28 agosto 2014

RECEITA ANALFAMÉDICA

© Alessandro Loiola





Compreender os mecanismos que nos levam a adoecer é o primeiro passo para tratar a doença em si – afinal, a prevenção ainda é o melhor remédio. Quando tropeçamos no desafio deste primeiro passo, só nos resta dar o segundo: procurar auxílio e tomar os remédios prescritos pelo médico. E aqui reside uma armadilha sutil.

Não vivemos em um mercado de trabalho capitalista: vivemos em um mercado “canibalista”. E entre garfos e facas, encontrar um profissional em quem confiar pode ser razoavelmente difícil. Encontrar um profissional em quem confiar e que tenha uma receita legível, então, pode ser quase como ganhar sozinho na mega-sena.

Pensando melhor, ganhar na mega-sena não é tão difícil assim...

O fato é que a má-caligrafia dos médicos é legendária, quase um fato inexorável da natureza. “O céu é azul, a água é molhada e a letra do meu médico... virshi!, nem te conto!”. Depois de anos de estudos, alguns médicos ainda não conseguiram alfabetizar sua letra e continuam emitindo receitas Analfamédicas – aqueles papéis contendo algo que deveria ser uma receita, mas guardam uma semelhança muito grande com registros psicográficos de uma crise convulsiva.

Talvez estes médicos possuam algum tipo de distúrbio de condução cerebral que faz com que a letra saia sempre no alfabeto cuneiforme. Ou queiram se comunicar com os farmacêuticos através de códigos, movimentando uma seita conspiratória de bilhões de dólares para construir bases nucleares na Amazônia e roubar os rins de adolescentes indefesos... Qualquer que seja o motivo alucinógeno, é possível calcular intuitivamente (ou seja: chutar) que mais ou menos 85% das receitas médicas são quase incompreensíveis para os não-iniciados. Os 15% restantes são incompreensíveis até para arqueólogos experientes.

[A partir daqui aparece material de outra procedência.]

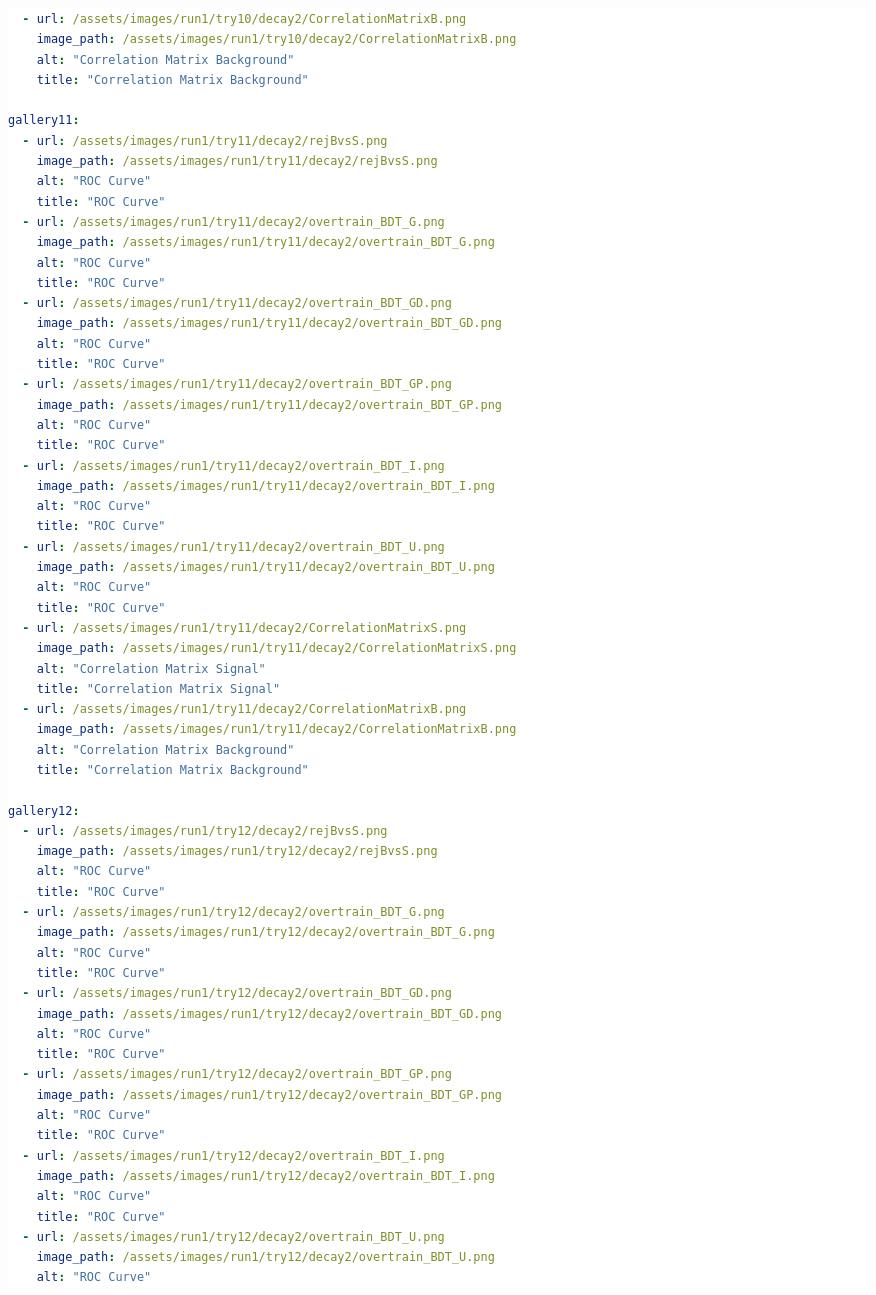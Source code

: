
 ```yaml
  - url: /assets/images/run1/try10/decay2/CorrelationMatrixB.png
    image_path: /assets/images/run1/try10/decay2/CorrelationMatrixB.png
    alt: "Correlation Matrix Background"
    title: "Correlation Matrix Background"

gallery11:
  - url: /assets/images/run1/try11/decay2/rejBvsS.png
    image_path: /assets/images/run1/try11/decay2/rejBvsS.png
    alt: "ROC Curve"
    title: "ROC Curve"
  - url: /assets/images/run1/try11/decay2/overtrain_BDT_G.png
    image_path: /assets/images/run1/try11/decay2/overtrain_BDT_G.png
    alt: "ROC Curve"
    title: "ROC Curve"
  - url: /assets/images/run1/try11/decay2/overtrain_BDT_GD.png
    image_path: /assets/images/run1/try11/decay2/overtrain_BDT_GD.png
    alt: "ROC Curve"
    title: "ROC Curve"
  - url: /assets/images/run1/try11/decay2/overtrain_BDT_GP.png
    image_path: /assets/images/run1/try11/decay2/overtrain_BDT_GP.png
    alt: "ROC Curve"
    title: "ROC Curve"
  - url: /assets/images/run1/try11/decay2/overtrain_BDT_I.png
    image_path: /assets/images/run1/try11/decay2/overtrain_BDT_I.png
    alt: "ROC Curve"
    title: "ROC Curve"
  - url: /assets/images/run1/try11/decay2/overtrain_BDT_U.png
    image_path: /assets/images/run1/try11/decay2/overtrain_BDT_U.png
    alt: "ROC Curve"
    title: "ROC Curve"
  - url: /assets/images/run1/try11/decay2/CorrelationMatrixS.png
    image_path: /assets/images/run1/try11/decay2/CorrelationMatrixS.png
    alt: "Correlation Matrix Signal"
    title: "Correlation Matrix Signal"
  - url: /assets/images/run1/try11/decay2/CorrelationMatrixB.png
    image_path: /assets/images/run1/try11/decay2/CorrelationMatrixB.png
    alt: "Correlation Matrix Background"
    title: "Correlation Matrix Background"

gallery12:
  - url: /assets/images/run1/try12/decay2/rejBvsS.png
    image_path: /assets/images/run1/try12/decay2/rejBvsS.png
    alt: "ROC Curve"
    title: "ROC Curve"
  - url: /assets/images/run1/try12/decay2/overtrain_BDT_G.png
    image_path: /assets/images/run1/try12/decay2/overtrain_BDT_G.png
    alt: "ROC Curve"
    title: "ROC Curve"
  - url: /assets/images/run1/try12/decay2/overtrain_BDT_GD.png
    image_path: /assets/images/run1/try12/decay2/overtrain_BDT_GD.png
    alt: "ROC Curve"
    title: "ROC Curve"
  - url: /assets/images/run1/try12/decay2/overtrain_BDT_GP.png
    image_path: /assets/images/run1/try12/decay2/overtrain_BDT_GP.png
    alt: "ROC Curve"
    title: "ROC Curve"
  - url: /assets/images/run1/try12/decay2/overtrain_BDT_I.png
    image_path: /assets/images/run1/try12/decay2/overtrain_BDT_I.png
    alt: "ROC Curve"
    title: "ROC Curve"
  - url: /assets/images/run1/try12/decay2/overtrain_BDT_U.png
    image_path: /assets/images/run1/try12/decay2/overtrain_BDT_U.png
    alt: "ROC Curve"
```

E aqui vai a boa notícia do dia: você não precisa enfrentar nada disso. Não precisa e não deve!

Em 1995, nos EUA, o texano Ramon Vasquez faleceu vitimado por um infarto cardíaco aos 42 anos de idade. A família imediatamente processou seu cardiologista, Dr. Ramachandra Kolluru. O motivo: devido à receita analfamédica do Dr. Kolluru, Ramon havia passado duas semanas utilizando doses elevadas de Plendil (um remédio contra hipertensão arterial) quando, na verdade, deveria estar tomando Isordil (um medicamento que promove dilatação das artérias coronárias, diminuindo o risco de infarto cardíaco). Em 1999, o veredito: Dr. Kolluru foi condenado a pagar uma indenização de módicos US$ 225.000 à família do falecido. O farmacêutico responsável pela entrega equivocada do remédio foi multado em outros US$225.000. E esta ação entrou para a história como a primeira condenação de um médico nos EUA por negligência devido à má-caligrafia.

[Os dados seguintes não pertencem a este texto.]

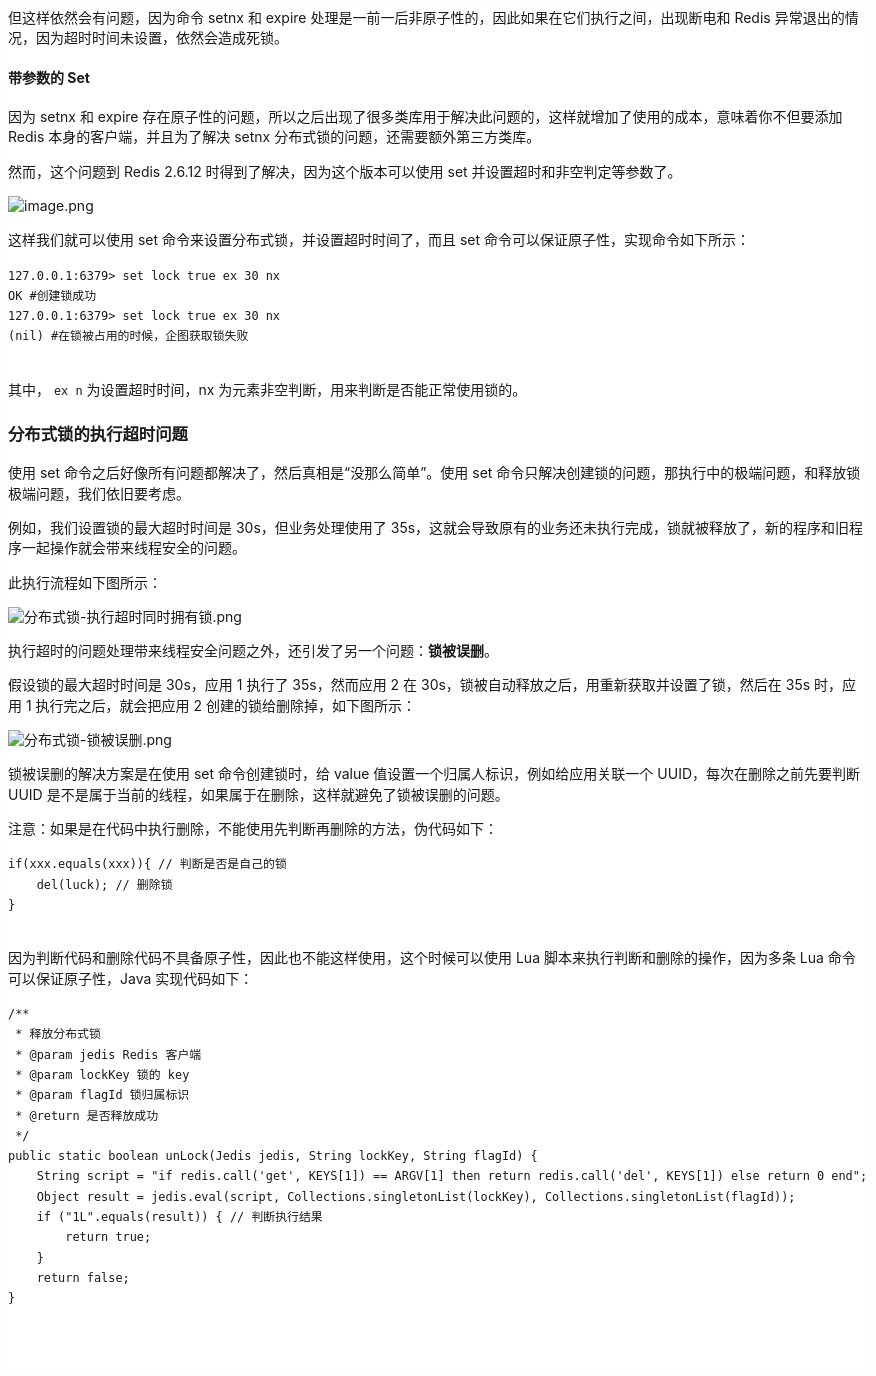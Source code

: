 </code></pre>

<p>但这样依然会有问题，因为命令 setnx 和 expire 处理是一前一后非原子性的，因此如果在它们执行之间，出现断电和 Redis 异常退出的情况，因为超时时间未设置，依然会造成死锁。</p>

<h4 id="带参数的-set"><strong>带参数的 Set</strong></h4>

<p>因为 setnx 和 expire 存在原子性的问题，所以之后出现了很多类库用于解决此问题的，这样就增加了使用的成本，意味着你不但要添加 Redis 本身的客户端，并且为了解决 setnx 分布式锁的问题，还需要额外第三方类库。</p>

<p>然而，这个问题到 Redis 2.6.12 时得到了解决，因为这个版本可以使用 set 并设置超时和非空判定等参数了。</p>

<p><img src="assets/1d962af0-74fd-11ea-a691-fda85882301c" alt="image.png" /></p>

<p>这样我们就可以使用 set 命令来设置分布式锁，并设置超时时间了，而且 set 命令可以保证原子性，实现命令如下所示：</p>

<pre><code class="language-shell">127.0.0.1:6379&gt; set lock true ex 30 nx
OK #创建锁成功
127.0.0.1:6379&gt; set lock true ex 30 nx
(nil) #在锁被占用的时候，企图获取锁失败

</code></pre>

<p>其中， <code>ex n</code> 为设置超时时间，nx 为元素非空判断，用来判断是否能正常使用锁的。</p>

<h3 id="分布式锁的执行超时问题">分布式锁的执行超时问题</h3>

<p>使用 set 命令之后好像所有问题都解决了，然后真相是“没那么简单”。使用 set 命令只解决创建锁的问题，那执行中的极端问题，和释放锁极端问题，我们依旧要考虑。</p>

<p>例如，我们设置锁的最大超时时间是 30s，但业务处理使用了 35s，这就会导致原有的业务还未执行完成，锁就被释放了，新的程序和旧程序一起操作就会带来线程安全的问题。</p>

<p>此执行流程如下图所示：</p>

<p><img src="assets/2cfbaa60-74fd-11ea-9628-dd9a4bfcf1d2" alt="分布式锁-执行超时同时拥有锁.png" /></p>

<p>执行超时的问题处理带来线程安全问题之外，还引发了另一个问题：<strong>锁被误删</strong>。</p>

<p>假设锁的最大超时时间是 30s，应用 1 执行了 35s，然而应用 2 在 30s，锁被自动释放之后，用重新获取并设置了锁，然后在 35s 时，应用 1 执行完之后，就会把应用 2 创建的锁给删除掉，如下图所示：</p>

<p><img src="assets/3a50e770-74fd-11ea-965e-2b5335ba3591" alt="分布式锁-锁被误删.png" /></p>

<p>锁被误删的解决方案是在使用 set 命令创建锁时，给 value 值设置一个归属人标识，例如给应用关联一个 UUID，每次在删除之前先要判断 UUID 是不是属于当前的线程，如果属于在删除，这样就避免了锁被误删的问题。</p>

<p>注意：如果是在代码中执行删除，不能使用先判断再删除的方法，伪代码如下：</p>

<pre><code class="language-java">if(xxx.equals(xxx)){ // 判断是否是自己的锁
    del(luck); // 删除锁
}

</code></pre>

<p>因为判断代码和删除代码不具备原子性，因此也不能这样使用，这个时候可以使用 Lua 脚本来执行判断和删除的操作，因为多条 Lua 命令可以保证原子性，Java 实现代码如下：</p>

<pre><code class="language-java">/**
 * 释放分布式锁
 * @param jedis Redis 客户端
 * @param lockKey 锁的 key
 * @param flagId 锁归属标识
 * @return 是否释放成功
 */
public static boolean unLock(Jedis jedis, String lockKey, String flagId) {
    String script = &quot;if redis.call('get', KEYS[1]) == ARGV[1] then return redis.call('del', KEYS[1]) else return 0 end&quot;;
    Object result = jedis.eval(script, Collections.singletonList(lockKey), Collections.singletonList(flagId));
    if (&quot;1L&quot;.equals(result)) { // 判断执行结果
        return true;
    }
    return false;
}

De acordo com o Federal Drug Administration (FDA), órgão dos Estados Unidos responsável pela fiscalização dos remédios naquele país, 1,3 milhão de americanos são prejudicados a cada ano em decorrência de erros tais como tomar doses incorretas ou fazer uso do medicamento errado. Um estudo publicado no renomado jornal médico The Lancet estimou que, entre 1983 e 1992, o número de mortes causadas por erros deste tipo aumentou 250%, ultrapassando 7.000 casos por ano.

Existem várias soluções para o problema da má-caligrafia dos médicos: datilografar prescrições, utilizar um computador com impressora, comprar um daqueles cadernos com linhas azuis e fazer aulas de reforço no pré-primário ou, simplesmente, caprichar um pouco mais na qualidade da letra.

O Conselho Federal de Medicina do Brasil considera a má-caligrafia anti-ética e um exemplo de má-prática médica que deve ser coibida a todo custo (Código de Ética Médica, resolução n 1246/88, artigo 39). Você tem o DIREITO de receber uma receita legível e, caso o médico se recuse a escrever de modo compreensível, pode ser denunciado e até mesmo penalizado pelo Conselho Regional de Medicina do seu estado.

A partir de hoje, diga “sim” à sua saúde e NÃO à receita analfamédica.